To date, nearly 1,200 people have successfully made the English Channel swim. By June 2006, 554 men and 262 women had completed the task. The England to France swim has been done 916 times, while the France to England trip has been accomplished 255 times. Thirty-three people have made both the coming and going trek, while three people have done a 3-way swim.

“Whoever knocks persistently, ends by entering.” – ‘Ali

“Ever’thing we do – seems to me is aimed right at goin’ on. Seems that way to me. Even gettin’ hungry – even bein’ sick; some die, but the rest is tougher.” – John Steinbeck

“Resolve to perform what you ought; perform without fail what you resolve.” Benjamin Franklin

“Always bear in mind that your own resolution to succeed is more important than any one thing.” Abraham Lincoln

Also on this day, in 1835 The Sun began printing the Great Moon Hoax.

Gertrude Ederle

Posted in History by patriciahysell on August 6, 2010

Gertrude Ederle

August 6, 1926: Gertrude Ederle, 20 years old, becomes the first woman to swim the English Channel. She won one gold and two bronze medals for freestyle in the 1924 Olympics. In 1925 she swam 21 miles across Lower New York Bay from Manhattan to Sandy Hook in seven hours. She then attempted the English Channel swim a straight shot distance of 22 miles and failed. Her coach, Jabez Wolffe who had attempted the swim 20 times and failed, pulled her from the waters when he thought she was tiring.

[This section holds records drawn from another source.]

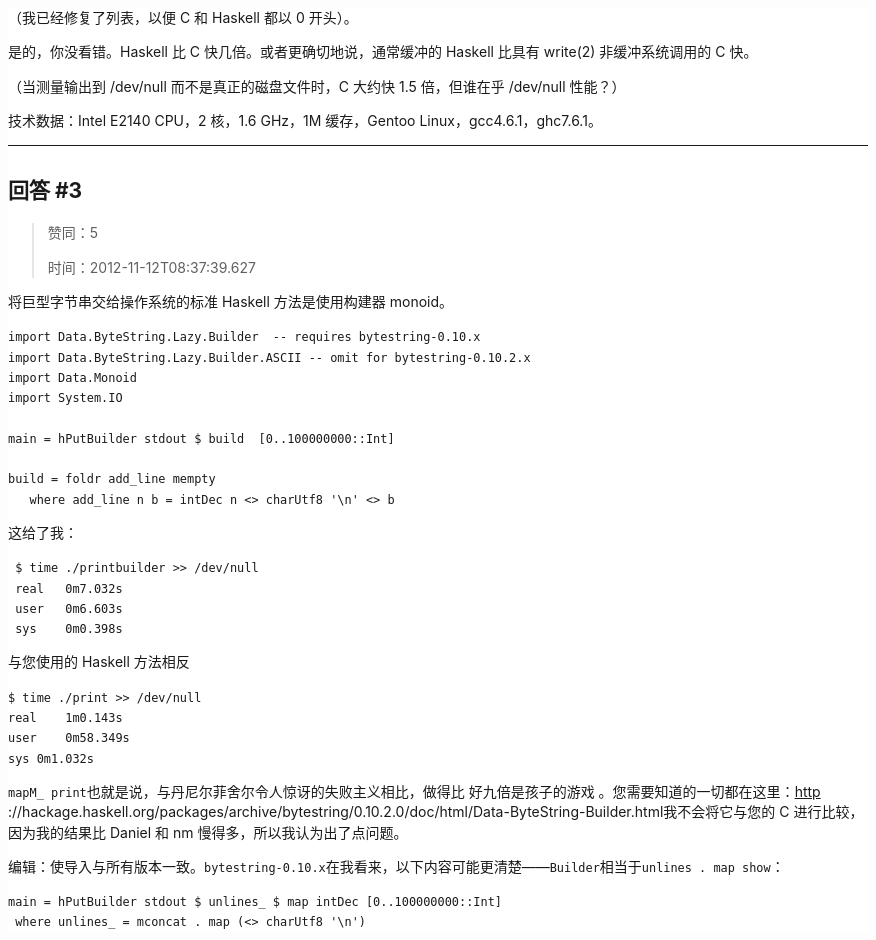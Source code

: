 （我已经修复了列表，以便 C 和 Haskell 都以 0 开头）。

是的，你没看错。Haskell 比 C 快几倍。或者更确切地说，通常缓冲的 Haskell 比具有 write(2) 非缓冲系统调用的 C 快。

（当测量输出到 /dev/null 而不是真正的磁盘文件时，C 大约快 1.5 倍，但谁在乎 /dev/null 性能？）

技术数据：Intel E2140 CPU，2 核，1.6 GHz，1M 缓存，Gentoo Linux，gcc4.6.1，ghc7.6.1。

* * *

## 回答 #3

> 赞同：5
> 
> 时间：2012-11-12T08:37:39.627

将巨型字节串交给操作系统的标准 Haskell 方法是使用构建器 monoid。

```
import Data.ByteString.Lazy.Builder  -- requires bytestring-0.10.x
import Data.ByteString.Lazy.Builder.ASCII -- omit for bytestring-0.10.2.x
import Data.Monoid
import System.IO

main = hPutBuilder stdout $ build  [0..100000000::Int]

build = foldr add_line mempty
   where add_line n b = intDec n <> charUtf8 '\n' <> b 
```

这给了我：

```
 $ time ./printbuilder >> /dev/null
 real   0m7.032s
 user   0m6.603s
 sys    0m0.398s 
```

与您使用的 Haskell 方法相反

```
$ time ./print >> /dev/null
real    1m0.143s
user    0m58.349s
sys 0m1.032s 
```

`mapM_ print`也就是说，与丹尼尔菲舍尔令人惊讶的失败主义相比，做得比 好九倍是孩子的游戏 。您需要知道的一切都在这里：[http](http://hackage.haskell.org/packages/archive/bytestring/0.10.2.0/doc/html/Data-ByteString-Builder.html) ://hackage.haskell.org/packages/archive/bytestring/0.10.2.0/doc/html/Data-ByteString-Builder.html我不会将它与您的 C 进行比较，因为我的结果比 Daniel 和 nm 慢得多，所以我认为出了点问题。

编辑：使导入与所有版本一致。`bytestring-0.10.x`在我看来，以下内容可能更清楚——`Builder`相当于`unlines . map show`：

```
main = hPutBuilder stdout $ unlines_ $ map intDec [0..100000000::Int]
 where unlines_ = mconcat . map (<> charUtf8 '\n') 
```

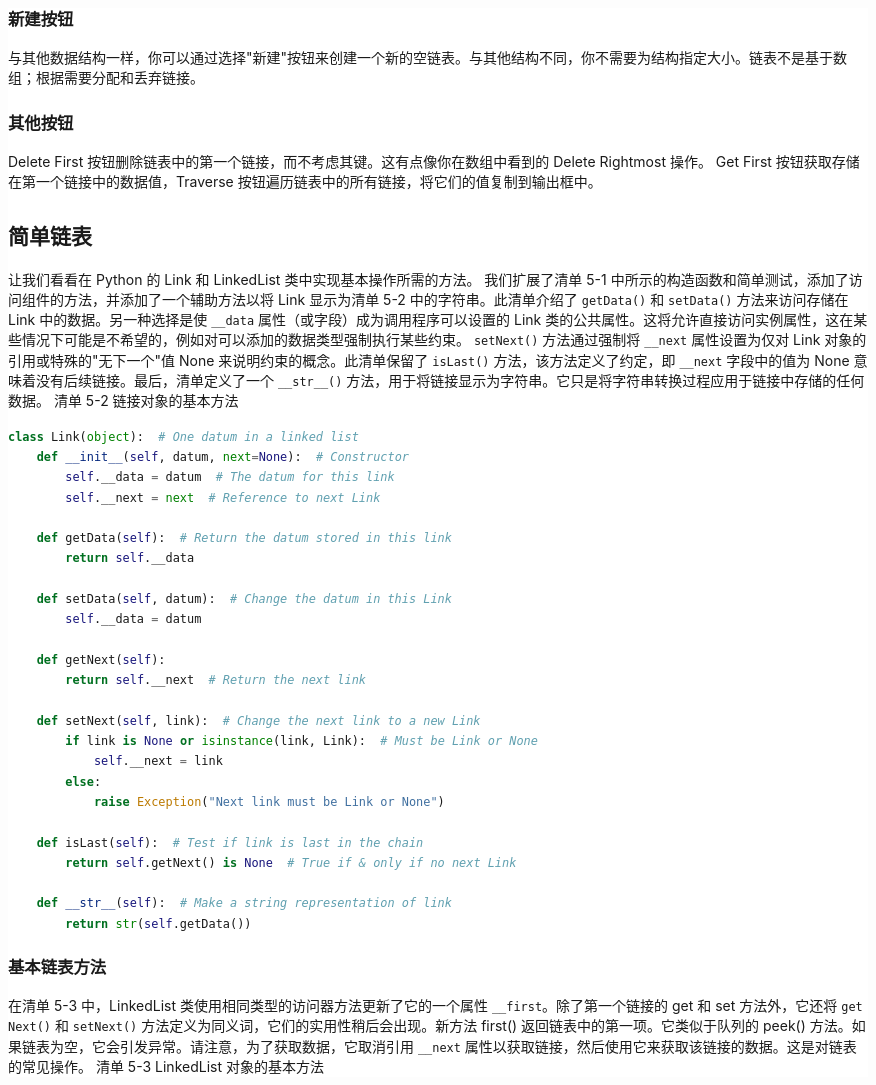 ### 新建按钮

与其他数据结构一样，你可以通过选择"新建"按钮来创建一个新的空链表。与其他结构不同，你不需要为结构指定大小。链表不是基于数组；根据需要分配和丢弃链接。

### 其他按钮

Delete First 按钮删除链表中的第一个链接，而不考虑其键。这有点像你在数组中看到的 Delete Rightmost 操作。 Get First 按钮获取存储在第一个链接中的数据值，Traverse 按钮遍历链表中的所有链接，将它们的值复制到输出框中。

## 简单链表
让我们看看在 Python 的 Link 和 LinkedList 类中实现基本操作所需的方法。
我们扩展了清单 5-1 中所示的构造函数和简单测试，添加了访问组件的方法，并添加了一个辅助方法以将 Link 显示为清单 5-2 中的字符串。此清单介绍了 ```getData()``` 和 ```setData()``` 方法来访问存储在 Link 中的数据。另一种选择是使 ```__data``` 属性（或字段）成为调用程序可以设置的 Link 类的公共属性。这将允许直接访问实例属性，这在某些情况下可能是不希望的，例如对可以添加的数据类型强制执行某些约束。 ```setNext()``` 方法通过强制将 ```__next``` 属性设置为仅对 Link 对象的引用或特殊的"无下一个"值 None 来说明约束的概念。此清单保留了 ```isLast()``` 方法，该方法定义了约定，即 ```__next``` 字段中的值为 None 意味着没有后续链接。最后，清单定义了一个 ```__str__()``` 方法，用于将链接显示为字符串。它只是将字符串转换过程应用于链接中存储的任何数据。
清单 5-2 链接对象的基本方法

```python
class Link(object):  # One datum in a linked list
    def __init__(self, datum, next=None):  # Constructor
        self.__data = datum  # The datum for this link
        self.__next = next  # Reference to next Link

    def getData(self):  # Return the datum stored in this link
        return self.__data

    def setData(self, datum):  # Change the datum in this Link
        self.__data = datum

    def getNext(self):
        return self.__next  # Return the next link

    def setNext(self, link):  # Change the next link to a new Link
        if link is None or isinstance(link, Link):  # Must be Link or None
            self.__next = link
        else:
            raise Exception("Next link must be Link or None")

    def isLast(self):  # Test if link is last in the chain
        return self.getNext() is None  # True if & only if no next Link

    def __str__(self):  # Make a string representation of link
        return str(self.getData())
```

### 基本链表方法

在清单 5-3 中，LinkedList 类使用相同类型的访问器方法更新了它的一个属性 ```__first```。除了第一个链接的 get 和 set 方法外，它还将 ```getNext()``` 和 ```setNext()``` 方法定义为同义词，它们的实用性稍后会出现。新方法 first() 返回链表中的第一项。它类似于队列的 peek() 方法。如果链表为空，它会引发异常。请注意，为了获取数据，它取消引用 ```__next``` 属性以获取链接，然后使用它来获取该链接的数据。这是对链表的常见操作。
清单 5-3 LinkedList 对象的基本方法
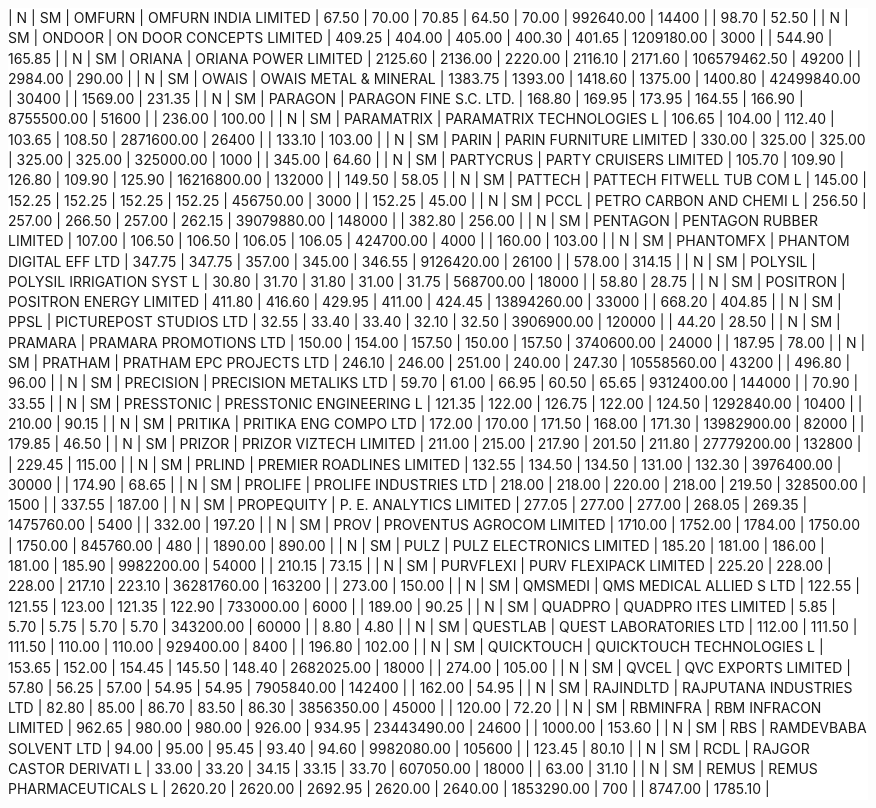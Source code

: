 | N | SM | OMFURN | OMFURN INDIA LIMITED | 67.50 | 70.00 | 70.85 | 64.50 | 70.00 | 992640.00 | 14400 |  | 98.70 | 52.50 |
| N | SM | ONDOOR | ON DOOR CONCEPTS LIMITED | 409.25 | 404.00 | 405.00 | 400.30 | 401.65 | 1209180.00 | 3000 |  | 544.90 | 165.85 |
| N | SM | ORIANA | ORIANA POWER LIMITED | 2125.60 | 2136.00 | 2220.00 | 2116.10 | 2171.60 | 106579462.50 | 49200 |  | 2984.00 | 290.00 |
| N | SM | OWAIS | OWAIS METAL & MINERAL | 1383.75 | 1393.00 | 1418.60 | 1375.00 | 1400.80 | 42499840.00 | 30400 |  | 1569.00 | 231.35 |
| N | SM | PARAGON | PARAGON FINE S.C. LTD. | 168.80 | 169.95 | 173.95 | 164.55 | 166.90 | 8755500.00 | 51600 |  | 236.00 | 100.00 |
| N | SM | PARAMATRIX | PARAMATRIX TECHNOLOGIES L | 106.65 | 104.00 | 112.40 | 103.65 | 108.50 | 2871600.00 | 26400 |  | 133.10 | 103.00 |
| N | SM | PARIN | PARIN FURNITURE LIMITED | 330.00 | 325.00 | 325.00 | 325.00 | 325.00 | 325000.00 | 1000 |  | 345.00 | 64.60 |
| N | SM | PARTYCRUS | PARTY CRUISERS LIMITED | 105.70 | 109.90 | 126.80 | 109.90 | 125.90 | 16216800.00 | 132000 |  | 149.50 | 58.05 |
| N | SM | PATTECH | PATTECH FITWELL TUB COM L | 145.00 | 152.25 | 152.25 | 152.25 | 152.25 | 456750.00 | 3000 |  | 152.25 | 45.00 |
| N | SM | PCCL | PETRO CARBON AND CHEMI L | 256.50 | 257.00 | 266.50 | 257.00 | 262.15 | 39079880.00 | 148000 |  | 382.80 | 256.00 |
| N | SM | PENTAGON | PENTAGON RUBBER LIMITED | 107.00 | 106.50 | 106.50 | 106.05 | 106.05 | 424700.00 | 4000 |  | 160.00 | 103.00 |
| N | SM | PHANTOMFX | PHANTOM DIGITAL EFF LTD | 347.75 | 347.75 | 357.00 | 345.00 | 346.55 | 9126420.00 | 26100 |  | 578.00 | 314.15 |
| N | SM | POLYSIL | POLYSIL IRRIGATION SYST L | 30.80 | 31.70 | 31.80 | 31.00 | 31.75 | 568700.00 | 18000 |  | 58.80 | 28.75 |
| N | SM | POSITRON | POSITRON ENERGY LIMITED | 411.80 | 416.60 | 429.95 | 411.00 | 424.45 | 13894260.00 | 33000 |  | 668.20 | 404.85 |
| N | SM | PPSL | PICTUREPOST STUDIOS LTD | 32.55 | 33.40 | 33.40 | 32.10 | 32.50 | 3906900.00 | 120000 |  | 44.20 | 28.50 |
| N | SM | PRAMARA | PRAMARA PROMOTIONS LTD | 150.00 | 154.00 | 157.50 | 150.00 | 157.50 | 3740600.00 | 24000 |  | 187.95 | 78.00 |
| N | SM | PRATHAM | PRATHAM EPC PROJECTS LTD | 246.10 | 246.00 | 251.00 | 240.00 | 247.30 | 10558560.00 | 43200 |  | 496.80 | 96.00 |
| N | SM | PRECISION | PRECISION METALIKS LTD | 59.70 | 61.00 | 66.95 | 60.50 | 65.65 | 9312400.00 | 144000 |  | 70.90 | 33.55 |
| N | SM | PRESSTONIC | PRESSTONIC ENGINEERING L | 121.35 | 122.00 | 126.75 | 122.00 | 124.50 | 1292840.00 | 10400 |  | 210.00 | 90.15 |
| N | SM | PRITIKA | PRITIKA ENG COMPO LTD | 172.00 | 170.00 | 171.50 | 168.00 | 171.30 | 13982900.00 | 82000 |  | 179.85 | 46.50 |
| N | SM | PRIZOR | PRIZOR VIZTECH LIMITED | 211.00 | 215.00 | 217.90 | 201.50 | 211.80 | 27779200.00 | 132800 |  | 229.45 | 115.00 |
| N | SM | PRLIND | PREMIER ROADLINES LIMITED | 132.55 | 134.50 | 134.50 | 131.00 | 132.30 | 3976400.00 | 30000 |  | 174.90 | 68.65 |
| N | SM | PROLIFE | PROLIFE INDUSTRIES LTD | 218.00 | 218.00 | 220.00 | 218.00 | 219.50 | 328500.00 | 1500 |  | 337.55 | 187.00 |
| N | SM | PROPEQUITY | P. E. ANALYTICS LIMITED | 277.05 | 277.00 | 277.00 | 268.05 | 269.35 | 1475760.00 | 5400 |  | 332.00 | 197.20 |
| N | SM | PROV | PROVENTUS AGROCOM LIMITED | 1710.00 | 1752.00 | 1784.00 | 1750.00 | 1750.00 | 845760.00 | 480 |  | 1890.00 | 890.00 |
| N | SM | PULZ | PULZ ELECTRONICS LIMITED | 185.20 | 181.00 | 186.00 | 181.00 | 185.90 | 9982200.00 | 54000 |  | 210.15 | 73.15 |
| N | SM | PURVFLEXI | PURV FLEXIPACK LIMITED | 225.20 | 228.00 | 228.00 | 217.10 | 223.10 | 36281760.00 | 163200 |  | 273.00 | 150.00 |
| N | SM | QMSMEDI | QMS MEDICAL ALLIED S LTD | 122.55 | 121.55 | 123.00 | 121.35 | 122.90 | 733000.00 | 6000 |  | 189.00 | 90.25 |
| N | SM | QUADPRO | QUADPRO ITES LIMITED | 5.85 | 5.70 | 5.75 | 5.70 | 5.70 | 343200.00 | 60000 |  | 8.80 | 4.80 |
| N | SM | QUESTLAB | QUEST LABORATORIES LTD | 112.00 | 111.50 | 111.50 | 110.00 | 110.00 | 929400.00 | 8400 |  | 196.80 | 102.00 |
| N | SM | QUICKTOUCH | QUICKTOUCH TECHNOLOGIES L | 153.65 | 152.00 | 154.45 | 145.50 | 148.40 | 2682025.00 | 18000 |  | 274.00 | 105.00 |
| N | SM | QVCEL | QVC EXPORTS LIMITED | 57.80 | 56.25 | 57.00 | 54.95 | 54.95 | 7905840.00 | 142400 |  | 162.00 | 54.95 |
| N | SM | RAJINDLTD | RAJPUTANA INDUSTRIES LTD | 82.80 | 85.00 | 86.70 | 83.50 | 86.30 | 3856350.00 | 45000 |  | 120.00 | 72.20 |
| N | SM | RBMINFRA | RBM INFRACON LIMITED | 962.65 | 980.00 | 980.00 | 926.00 | 934.95 | 23443490.00 | 24600 |  | 1000.00 | 153.60 |
| N | SM | RBS | RAMDEVBABA SOLVENT LTD | 94.00 | 95.00 | 95.45 | 93.40 | 94.60 | 9982080.00 | 105600 |  | 123.45 | 80.10 |
| N | SM | RCDL | RAJGOR CASTOR DERIVATI L | 33.00 | 33.20 | 34.15 | 33.15 | 33.70 | 607050.00 | 18000 |  | 63.00 | 31.10 |
| N | SM | REMUS | REMUS PHARMACEUTICALS L | 2620.20 | 2620.00 | 2692.95 | 2620.00 | 2640.00 | 1853290.00 | 700 |  | 8747.00 | 1785.10 |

For her next try, Gertrude hired a new coach – Thomas Burgess who had made the swim before. She left from Cap Gris-Nez, France at 7:05 AM and swam to Kingstown, England in 14 hours and 35 minutes, arriving at 9:40 PM. Along the way she met unfavorable winds that kicked up 20 foot swells. Her coach asked her to come aboard the boat and she replied, “What for?” Because of the treacherous water conditions, she actually swam 35 miles (56 km) to cover the distance. Only five men had previously made the swim with the best time at 16 hours and 33 minutes.

During her swimming career, Gertrude won 29 national and world records. After this world record swim, she was met with a ticker tape parade in New York City. She went on tour across the country and met President Coolidge. She had measles as a child and had diminished hearing as a result and she went completely deaf by the age of 40. She spent the rest of her life teaching deaf children to swim. She died in 2003 at the age of 98.

The first to swim the channel was Capt. Matthew Webb in 1875, swimming from England to France. In 1923, Enrico Tirabaschi was the fist to swim from France to England. Lynne Cox, 15 years old, has been the youngest to swim in 1972 while George Brunstad was 70 years old in 2004 when he made the swim. The fastest time goes to Christof Wandratsch who swam the channel in 7 hours 3 minutes and 52 seconds in 2005. There have been 811 people making 1,185 crossings that have been verified and under the rules set up for the major swim.

“Success is that old ABC – ability, breaks, and courage.” – Charles Luckman

“No man drowns if he perseveres in praying to God; and can swim.” – Russian Proverb

“A champion needs a motivation above and beyond winning.” – Pat Riley

“The endurance athlete is the ultimate realist.” – Marty Liquori

Also on this day, in 1890 William Kemmler is executed, using the electric chair for the first time.
Bonus Link: In 1945, the first atomic bomb was dropped over Hiroshima.